(Dataset items)
/---

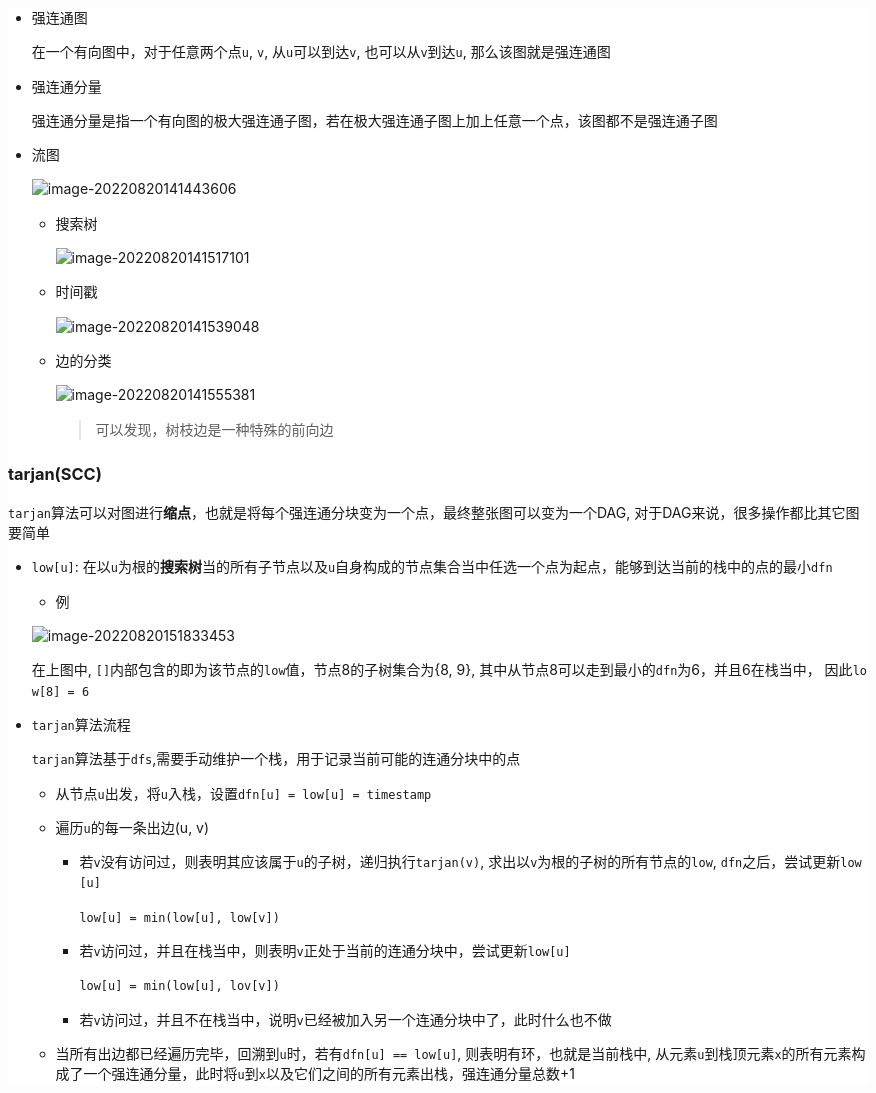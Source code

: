 - 强连通图

  在一个有向图中，对于任意两个点`u`, `v`, 从`u`可以到达`v`, 也可以从`v`到达`u`, 那么该图就是强连通图

- 强连通分量

  强连通分量是指一个有向图的极大强连通子图，若在极大强连通子图上加上任意一个点，该图都不是强连通子图

- 流图

  ![image-20220820141443606](http://www.cdn.liver0377.xyz/typora/202208201414676.png)

  - 搜索树

    ![image-20220820141517101](http://www.cdn.liver0377.xyz/typora/202208201415135.png)

  - 时间戳

    ![image-20220820141539048](http://www.cdn.liver0377.xyz/typora/202208201415087.png)

  - 边的分类

    ![image-20220820141555381](http://www.cdn.liver0377.xyz/typora/202208201415429.png)

    > 可以发现，树枝边是一种特殊的前向边



### tarjan(SCC)

`tarjan`算法可以对图进行**缩点**，也就是将每个强连通分块变为一个点，最终整张图可以变为一个DAG, 对于DAG来说，很多操作都比其它图要简单



- `low[u]`: 在以`u`为根的**搜索树**当的所有子节点以及`u`自身构成的节点集合当中任选一个点为起点，能够到达当前的栈中的点的最小`dfn`

  - 例

  ![image-20220820151833453](http://www.cdn.liver0377.xyz/typora/202208201518487.png)

  在上图中, `[]`内部包含的即为该节点的`low`值，节点8的子树集合为{8, 9}, 其中从节点8可以走到最小的`dfn`为6，并且6在栈当中， 因此`low[8] = 6`

  

- `tarjan`算法流程

  `tarjan`算法基于`dfs`,需要手动维护一个栈，用于记录当前可能的连通分块中的点

  - 从节点`u`出发，将`u`入栈，设置`dfn[u] = low[u] = timestamp`

  - 遍历`u`的每一条出边(u, v)

    - 若`v`没有访问过，则表明其应该属于`u`的子树，递归执行`tarjan(v)`, 求出以`v`为根的子树的所有节点的`low`, `dfn`之后，尝试更新`low[u]`

      `low[u] = min(low[u], low[v])`

    - 若`v`访问过，并且在栈当中，则表明`v`正处于当前的连通分块中，尝试更新`low[u]`

      `low[u] = min(low[u], lov[v])`

    - 若`v`访问过，并且不在栈当中，说明`v`已经被加入另一个连通分块中了，此时什么也不做

  - 当所有出边都已经遍历完毕，回溯到`u`时，若有`dfn[u] == low[u]`,  则表明有环，也就是当前栈中, 从元素`u`到栈顶元素`x`的所有元素构成了一个强连通分量，此时将`u`到`x`以及它们之间的所有元素出栈，强连通分量总数+1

\---

Return only the count of lines in the records that hold the word "image".

Solved problem — 5